We now list the main high-level open problems around AIS debate. For further open questions and suggestions for future work, see the original Debate paper. In particular, we do not discuss the issues related to holding the debate in natural-language or the possibility of hacking the human judge while debating.

(H) How exactly does debate look like? To be able to apply debate in the first place, we need to understand -- in enough detail to make the ideas implementable -- (i) what “holding a Debate game around Q” means and (ii) how to use this Debate game for getting useful answers to Q.

(TW) Does truth win? Crucially, the optimal strategy in a Debate game corresponding to Q, A1, and A2 consists of making the most convincing arguments --- not the truthful ones. Similarly, the optimal way of selecting which answer to argue for (described in more detail in a later section) is to choose the most convincing answer --- not the correct one. For debate to be useful, we need to understand the conditions under which persuasiveness coincides with truthfulness. Indeed, as we can see at the example of political debate on the one hand and mathematical proofs on the other, different “debate settings” can greatly influence whether debate is truth-promoting or not.

(C) Competitiveness: Is the debate approach comparably efficient with alternative ways of obtaining answers to Q? (If not, then the economic incentives might prevent it from being adopted.)

State of the art: The original Debate paper gave some examples of (H)(i) and presented an initial ML experiment to address (TW), showing that an MNIST debate (described in the paper) is reasonably truth-promoting. Regarding (TW), it also showed that a certain idealized version of debate solves problems in the PSPACE class. As we point out later, an analogy can be made between “training via debate” and the AlphaZero algorithm. This gives some evidence that the answer to (C) might be positive.

Our work: As a part of the third AI Safety camp, we sought to better understand (H) and (TW). The present document summarizes our theoretical progress in (H). Regarding (TW), we have replicated the MNIST experiment above. We have then extended the Debate game to fashion MNIST and investigated the impact of several different debate protocols. We have also implemented a prototype architecture that uses the Debate game for training. We view this prototype as a part of (H)(ii) and a prerequisite to the investigation of (C). The main results of these experiments are presented below.
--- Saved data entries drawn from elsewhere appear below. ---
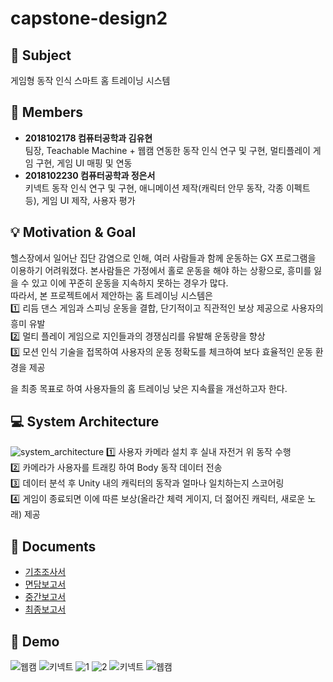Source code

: # capstone-design2
:key: Subject
---
게임형 동작 인식 스마트 홈 트레이닝 시스템

:raising_hand: Members
---
* **2018102178 컴퓨터공학과 김유현**
<br>팀장, Teachable Machine + 웹캠 연동한 동작 인식 연구 및 구현, 멀티플레이 게임 구현, 게임 UI 매핑 및 연동
* **2018102230 컴퓨터공학과 정은서** 
<br>키넥트 동작 인식 연구 및 구현, 애니메이션 제작(캐릭터 안무 동작, 각종 이펙트 등), 게임 UI 제작, 사용자 평가

:bulb: Motivation & Goal
---
헬스장에서 일어난 집단 감염으로 인해, 여러 사람들과 함께 운동하는 GX 프로그램을 이용하기 어려워졌다. 본사람들은 가정에서 홀로 운동을 해야 하는 상황으로, 흥미를 잃을 수 있고 이에 꾸준히 운동을 지속하지 못하는 경우가 많다.<br>
따라서, 본 프로젝트에서 제안하는 홈 트레이닝 시스템은<br>
:one: 리듬 댄스 게임과 스피닝 운동을 결합, 단기적이고 직관적인 보상 제공으로 사용자의 흥미 유발 <br>
:two: 멀티 플레이 게임으로 지인들과의 경쟁심리를 유발해 운동량을 향상 <br>
3️⃣ 모션 인식 기술을 접목하여 사용자의 운동 정확도를 체크하여 보다 효율적인 운동 환경을 제공<br>

을 최종 목표로 하여 사용자들의 홈 트레이닝 낮은 지속률을 개선하고자 한다.

:computer: System Architecture
---
![system_architecture](https://user-images.githubusercontent.com/37354574/146490587-37bafcb9-f215-49ae-8842-c9bad477c07e.png)
:one: 사용자 카메라 설치 후 실내 자전거 위 동작 수행 <br>
:two: 카메라가 사용자를 트래킹 하여 Body 동작 데이터 전송 <br>
:three: 데이터 분석 후 Unity 내의 캐릭터의 동작과 얼마나 일치하는지 스코어링 <br>
:four: 게임이 종료되면 이에 따른 보상(올라간 체력 게이지, 더 젊어진 캐릭터, 새로운 노래) 제공 <br>


:page_facing_up: Documents
---
* [기초조사서](https://github.com/youhyeoneee/capstone-design2/tree/main/docu/%EA%B8%B0%EC%B4%88%EC%A1%B0%EC%82%AC%EC%84%9C)
* [면담보고서](https://github.com/youhyeoneee/capstone-design2/tree/main/docu/%EB%A9%B4%EB%8B%B4%ED%99%95%EC%9D%B8%EC%84%9C)
* [중간보고서](https://github.com/youhyeoneee/capstone-design2/tree/main/docu/%EC%A4%91%EA%B0%84%EB%B3%B4%EA%B3%A0%EC%84%9C)
* [최종보고서](https://github.com/youhyeoneee/capstone-design2/tree/main/docu/%EC%B5%9C%EC%A2%85%EB%B3%B4%EA%B3%A0%EC%84%9C)

📸 Demo
---
![웹캠](https://user-images.githubusercontent.com/37354574/146492611-c91e6ec5-a27f-494a-8360-b3432da97af8.gif)
![키넥트](https://user-images.githubusercontent.com/37354574/146492382-f37cac79-34b0-4fda-afd3-b0c4b273ecb5.gif)
![1](https://user-images.githubusercontent.com/37354574/146493636-8309031a-5570-4b41-8e5b-d85c3a9c5031.jpg)
![2](https://user-images.githubusercontent.com/37354574/146493676-4a068544-76cf-4ab5-ae53-a0206ca575c0.jpg)
![키넥트](https://user-images.githubusercontent.com/37354574/146492030-7720e4e6-7d10-4f0e-a674-0e4534042ba4.gif)
![웹캠](https://user-images.githubusercontent.com/37354574/146492095-55771ee9-61a8-4463-a591-ce5675dffe80.gif)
Further questions we wish to investigate are listed in this google doc.

Technical description of Debate games

As a way of getting closer to answering the first part of (H), we can think of a debate game as having the following ingredients:

  • Question: A high-level and/or difficult-to-answer question Q in whose answer we are interested.
  • Answers: Candidates A1 and A2 for a correct answer to Q.
  • Low-level components: Facts about Q, A1, and A2 (e.g., the distance to Bali, temperature in Alaska in July, visa rules in Bali, ...).
  • Decomposition: The rules governing how the low-level components of Q aggregate into which of the two answers is better (e.g., the temperature only matters if we can actually get to the place, the expenses are additive, ...).
  • Debate protocol: The syntax of arguments the debaters can make, rules governing which arguments are allowed in which part of the debate, a way of deciding when the debate ends, and possibly some other parts.
  • Judge: A way of: (a) expressing preferences about low-level components ("I like warm weather more than a blizzard."), (b) verifying claims about them (googling for weather Alaska, having a vague impression that Alaska is closer to Europe than Bali) and about the decomposition ("If Bali is warmer and I can get there, then I like it more."), and (c) observing adherence to the debate protocol.

Together, these ingredients combine into a Debate game, which can be played by agents possessing varying levels of knowledge and debate skill:

i. Agents state their answers to the judge (independently of each other).

ii. The agents take turns making arguments to the judge. These can relate to (a) Q, (b) the pair (A1,A2), (c) all arguments made so far, or any combination of (a)-(c).

  • Which arguments are legal depends on the decomposition and the debate protocol.
  • Which arguments actually end up being made depends on the agents and their debating skill and knowledge.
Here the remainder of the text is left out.